From the entries provided below, copy each line that contains the word "мощности".

(Extracted information)

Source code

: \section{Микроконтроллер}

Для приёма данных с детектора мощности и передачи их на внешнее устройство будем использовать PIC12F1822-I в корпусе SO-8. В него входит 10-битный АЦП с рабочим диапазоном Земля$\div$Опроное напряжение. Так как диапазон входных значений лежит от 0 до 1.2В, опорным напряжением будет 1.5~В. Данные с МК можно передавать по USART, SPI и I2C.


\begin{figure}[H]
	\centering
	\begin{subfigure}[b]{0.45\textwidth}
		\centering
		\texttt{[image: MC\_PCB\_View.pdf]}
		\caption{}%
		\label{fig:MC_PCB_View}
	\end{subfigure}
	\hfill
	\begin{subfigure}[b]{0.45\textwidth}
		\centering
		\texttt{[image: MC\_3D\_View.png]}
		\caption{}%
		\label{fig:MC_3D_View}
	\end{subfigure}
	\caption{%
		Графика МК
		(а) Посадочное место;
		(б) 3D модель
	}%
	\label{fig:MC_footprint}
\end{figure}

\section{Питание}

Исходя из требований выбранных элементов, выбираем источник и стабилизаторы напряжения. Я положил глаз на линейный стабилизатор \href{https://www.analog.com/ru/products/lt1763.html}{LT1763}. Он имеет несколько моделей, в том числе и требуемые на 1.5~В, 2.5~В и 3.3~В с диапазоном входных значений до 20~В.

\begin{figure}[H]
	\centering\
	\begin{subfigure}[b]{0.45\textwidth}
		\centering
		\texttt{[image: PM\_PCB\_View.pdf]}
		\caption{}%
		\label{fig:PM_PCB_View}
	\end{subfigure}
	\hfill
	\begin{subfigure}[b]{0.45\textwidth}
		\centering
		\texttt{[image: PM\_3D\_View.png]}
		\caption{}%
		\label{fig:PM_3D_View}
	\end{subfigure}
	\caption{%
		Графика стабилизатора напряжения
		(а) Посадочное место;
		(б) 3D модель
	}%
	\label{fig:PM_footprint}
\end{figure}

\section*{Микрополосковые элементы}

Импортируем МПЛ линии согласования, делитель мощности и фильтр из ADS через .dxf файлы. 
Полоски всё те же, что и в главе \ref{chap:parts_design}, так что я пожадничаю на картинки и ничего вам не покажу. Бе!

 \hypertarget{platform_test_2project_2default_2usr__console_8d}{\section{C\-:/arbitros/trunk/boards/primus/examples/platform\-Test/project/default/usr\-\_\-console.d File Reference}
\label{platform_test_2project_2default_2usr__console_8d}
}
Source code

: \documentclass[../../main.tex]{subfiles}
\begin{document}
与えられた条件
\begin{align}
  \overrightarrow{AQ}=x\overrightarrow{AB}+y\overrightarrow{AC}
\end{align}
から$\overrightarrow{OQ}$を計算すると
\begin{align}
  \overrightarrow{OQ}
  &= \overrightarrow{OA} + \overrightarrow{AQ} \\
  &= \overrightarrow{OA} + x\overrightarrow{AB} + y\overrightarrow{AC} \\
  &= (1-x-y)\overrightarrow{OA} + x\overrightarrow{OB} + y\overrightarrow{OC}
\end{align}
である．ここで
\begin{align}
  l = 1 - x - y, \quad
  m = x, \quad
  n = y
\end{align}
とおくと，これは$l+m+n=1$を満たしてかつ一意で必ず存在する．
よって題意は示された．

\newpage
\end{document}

(End Extracted information)
(Extracted information)

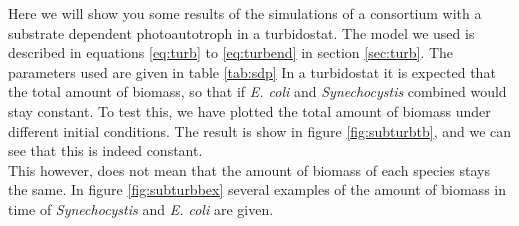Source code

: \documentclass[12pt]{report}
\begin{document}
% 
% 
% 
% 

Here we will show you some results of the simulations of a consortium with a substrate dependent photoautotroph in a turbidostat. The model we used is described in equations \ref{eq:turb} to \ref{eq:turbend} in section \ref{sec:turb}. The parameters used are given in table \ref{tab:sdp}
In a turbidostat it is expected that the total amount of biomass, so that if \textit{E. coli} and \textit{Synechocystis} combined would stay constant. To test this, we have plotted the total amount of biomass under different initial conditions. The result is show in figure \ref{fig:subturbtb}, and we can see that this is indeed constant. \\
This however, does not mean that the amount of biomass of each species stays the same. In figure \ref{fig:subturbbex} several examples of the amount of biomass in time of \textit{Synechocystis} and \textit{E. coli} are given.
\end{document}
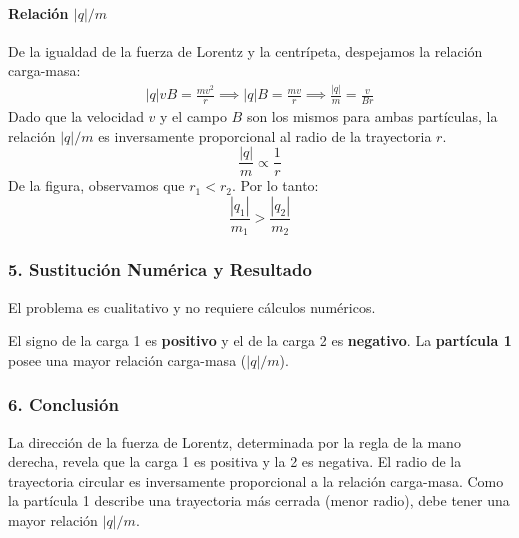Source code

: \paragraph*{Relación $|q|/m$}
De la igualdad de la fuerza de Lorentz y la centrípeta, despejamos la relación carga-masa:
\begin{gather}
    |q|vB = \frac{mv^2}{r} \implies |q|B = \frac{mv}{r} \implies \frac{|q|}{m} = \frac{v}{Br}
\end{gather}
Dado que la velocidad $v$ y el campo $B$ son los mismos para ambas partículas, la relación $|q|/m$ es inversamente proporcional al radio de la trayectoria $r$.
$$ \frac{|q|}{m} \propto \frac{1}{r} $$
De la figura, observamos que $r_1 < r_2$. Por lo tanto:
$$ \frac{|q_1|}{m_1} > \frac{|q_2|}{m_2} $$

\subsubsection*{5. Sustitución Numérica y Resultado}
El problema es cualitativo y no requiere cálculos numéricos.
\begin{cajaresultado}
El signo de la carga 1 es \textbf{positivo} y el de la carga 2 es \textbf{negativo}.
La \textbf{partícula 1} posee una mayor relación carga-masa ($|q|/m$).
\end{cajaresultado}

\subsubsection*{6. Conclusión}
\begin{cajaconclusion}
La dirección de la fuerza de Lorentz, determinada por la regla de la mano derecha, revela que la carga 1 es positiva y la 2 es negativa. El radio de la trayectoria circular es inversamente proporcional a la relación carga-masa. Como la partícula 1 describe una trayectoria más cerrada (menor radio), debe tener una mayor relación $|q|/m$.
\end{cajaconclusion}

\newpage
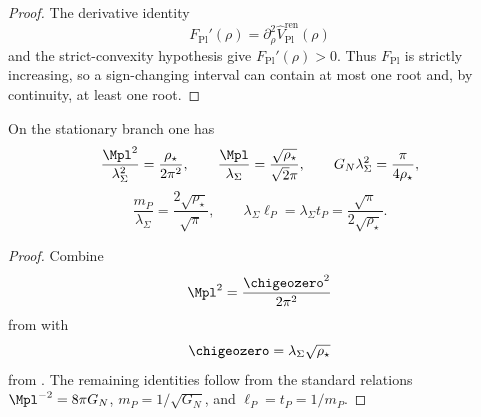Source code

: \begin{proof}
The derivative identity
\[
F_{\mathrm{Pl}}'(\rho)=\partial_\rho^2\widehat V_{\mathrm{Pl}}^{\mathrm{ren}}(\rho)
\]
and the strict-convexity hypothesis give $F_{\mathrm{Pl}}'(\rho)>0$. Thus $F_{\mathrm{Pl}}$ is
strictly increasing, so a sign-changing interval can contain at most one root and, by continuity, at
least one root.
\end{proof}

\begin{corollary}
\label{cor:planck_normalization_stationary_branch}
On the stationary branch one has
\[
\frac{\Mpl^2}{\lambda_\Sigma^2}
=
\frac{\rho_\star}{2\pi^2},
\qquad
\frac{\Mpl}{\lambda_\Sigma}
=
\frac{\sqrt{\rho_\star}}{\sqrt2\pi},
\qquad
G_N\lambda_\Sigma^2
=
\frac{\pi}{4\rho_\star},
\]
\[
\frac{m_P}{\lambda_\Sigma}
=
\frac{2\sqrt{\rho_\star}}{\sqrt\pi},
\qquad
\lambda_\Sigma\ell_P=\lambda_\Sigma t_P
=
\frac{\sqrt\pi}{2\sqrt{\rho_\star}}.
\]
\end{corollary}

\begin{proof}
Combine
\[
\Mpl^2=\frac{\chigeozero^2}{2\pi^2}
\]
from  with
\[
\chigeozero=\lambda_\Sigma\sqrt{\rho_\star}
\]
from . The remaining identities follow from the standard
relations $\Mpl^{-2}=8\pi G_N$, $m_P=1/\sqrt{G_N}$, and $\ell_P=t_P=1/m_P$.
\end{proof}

(End Extracted information)

▶ _Result of this task_
Для приёма данных с детектора мощности и передачи их на внешнее устройство будем использовать PIC12F1822-I в корпусе SO-8. В него входит 10-битный АЦП с рабочим диапазоном Земля$\div$Опроное напряжение. Так как диапазон входных значений лежит от 0 до 1.2В, опорным напряжением будет 1.5~В. Данные с МК можно передавать по USART, SPI и I2C.
Импортируем МПЛ линии согласования, делитель мощности и фильтр из ADS через .dxf файлы. 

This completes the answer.